• [ACTION ITEM]:
Your task is to copy each line of the listing that contains the word "function".

• [RECORDS PROVIDED]:
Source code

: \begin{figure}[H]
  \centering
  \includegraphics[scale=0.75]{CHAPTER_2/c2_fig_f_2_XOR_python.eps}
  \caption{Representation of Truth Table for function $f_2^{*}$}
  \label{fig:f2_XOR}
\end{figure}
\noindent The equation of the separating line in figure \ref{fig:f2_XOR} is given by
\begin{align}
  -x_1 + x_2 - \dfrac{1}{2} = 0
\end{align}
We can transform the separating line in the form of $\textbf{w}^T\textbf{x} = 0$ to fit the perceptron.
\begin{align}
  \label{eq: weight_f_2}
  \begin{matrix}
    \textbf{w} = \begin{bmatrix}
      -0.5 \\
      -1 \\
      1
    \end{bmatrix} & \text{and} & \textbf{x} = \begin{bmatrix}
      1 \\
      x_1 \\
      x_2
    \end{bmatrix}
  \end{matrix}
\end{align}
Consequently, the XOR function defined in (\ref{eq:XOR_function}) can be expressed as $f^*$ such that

• [PROBLEM SOLUTION]:
  \caption{Representation of Truth Table for function $f_2^{*}$}
Consequently, the XOR function defined in (\ref{eq:XOR_function}) can be expressed as $f^*$ such that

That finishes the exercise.